Facebook COO Sheryl Sandberg on Wednesday narrowed her fight for gender equality to a single enemy: gender stereotypes in advertising.
“I don’t think it’s possible to overstate how important stereotypes are,” she said at a panel in Davos, Switzerland, where the annual World Economic Forum is being held this week. The problem is “at the root of the gender gap we face,” she said.
Sandberg, author of bestseller “Lean In: Women, Work, and the Will to Lead,” said the presence of stereotypes in advertising reinforces them in real life. And there was some new data on hand to help prove it.
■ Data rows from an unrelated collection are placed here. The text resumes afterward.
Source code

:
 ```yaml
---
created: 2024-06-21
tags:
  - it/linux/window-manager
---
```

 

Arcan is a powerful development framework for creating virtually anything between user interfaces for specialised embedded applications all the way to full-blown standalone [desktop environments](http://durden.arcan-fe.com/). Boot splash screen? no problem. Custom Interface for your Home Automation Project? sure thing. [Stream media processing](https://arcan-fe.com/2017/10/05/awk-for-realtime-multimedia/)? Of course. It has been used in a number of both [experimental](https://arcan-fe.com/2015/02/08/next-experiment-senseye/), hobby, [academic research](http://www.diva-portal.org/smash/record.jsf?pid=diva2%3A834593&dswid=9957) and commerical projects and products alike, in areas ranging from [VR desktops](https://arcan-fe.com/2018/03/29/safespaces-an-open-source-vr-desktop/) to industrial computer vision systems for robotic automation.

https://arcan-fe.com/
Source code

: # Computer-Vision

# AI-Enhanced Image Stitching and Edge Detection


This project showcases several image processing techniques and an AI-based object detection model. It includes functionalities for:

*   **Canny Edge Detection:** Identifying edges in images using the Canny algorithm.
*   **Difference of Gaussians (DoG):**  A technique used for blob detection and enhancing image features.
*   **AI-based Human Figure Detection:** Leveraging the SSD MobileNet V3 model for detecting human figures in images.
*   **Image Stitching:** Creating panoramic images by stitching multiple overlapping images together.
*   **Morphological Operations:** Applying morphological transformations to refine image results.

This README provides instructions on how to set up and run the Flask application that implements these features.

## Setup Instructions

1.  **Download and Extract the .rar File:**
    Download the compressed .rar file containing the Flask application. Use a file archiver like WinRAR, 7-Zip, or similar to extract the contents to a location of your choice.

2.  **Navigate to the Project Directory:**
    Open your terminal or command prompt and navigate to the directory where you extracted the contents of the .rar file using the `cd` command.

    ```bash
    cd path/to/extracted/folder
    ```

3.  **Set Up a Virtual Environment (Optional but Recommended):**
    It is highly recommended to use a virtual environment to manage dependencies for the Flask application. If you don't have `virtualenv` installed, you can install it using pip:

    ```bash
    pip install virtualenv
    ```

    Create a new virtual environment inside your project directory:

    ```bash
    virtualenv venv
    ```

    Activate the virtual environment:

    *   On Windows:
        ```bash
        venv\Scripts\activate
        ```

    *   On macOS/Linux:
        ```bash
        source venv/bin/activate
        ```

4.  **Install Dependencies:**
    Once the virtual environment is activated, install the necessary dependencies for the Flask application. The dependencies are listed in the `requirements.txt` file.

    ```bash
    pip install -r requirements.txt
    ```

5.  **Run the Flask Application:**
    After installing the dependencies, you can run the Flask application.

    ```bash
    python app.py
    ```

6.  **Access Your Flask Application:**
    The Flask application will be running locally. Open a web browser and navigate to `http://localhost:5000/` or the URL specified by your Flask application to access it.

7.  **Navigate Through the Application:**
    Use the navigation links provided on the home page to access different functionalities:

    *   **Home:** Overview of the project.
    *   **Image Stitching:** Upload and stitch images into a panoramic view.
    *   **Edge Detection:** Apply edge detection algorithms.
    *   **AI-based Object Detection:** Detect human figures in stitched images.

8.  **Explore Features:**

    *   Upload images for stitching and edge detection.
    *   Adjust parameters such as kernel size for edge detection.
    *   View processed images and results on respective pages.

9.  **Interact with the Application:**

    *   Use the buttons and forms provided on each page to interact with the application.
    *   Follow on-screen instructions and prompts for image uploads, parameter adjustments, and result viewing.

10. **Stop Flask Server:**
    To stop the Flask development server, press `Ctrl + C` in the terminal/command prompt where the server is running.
Sandburg delivered her comments alongside Keith Weed, the chief marketing officer of conglomerate Unilever. The company, which owns brands like Dove and Ben & Jerry’s, committed last year to eliminating all sexist stereotypes from its advertising after finding that just 2% of ads show intelligent women. Weed said Wednesday that just 3% of ads show women in positions of power, and 1% present women as having a sense of humor.
A new study released Wednesday by food giant Unilever—based on 9,000 respondents—found that 77% of men believe that a man is best suited to lead a high stakes project. But men are not alone in their bias. The report shows 55% of women feel the same way.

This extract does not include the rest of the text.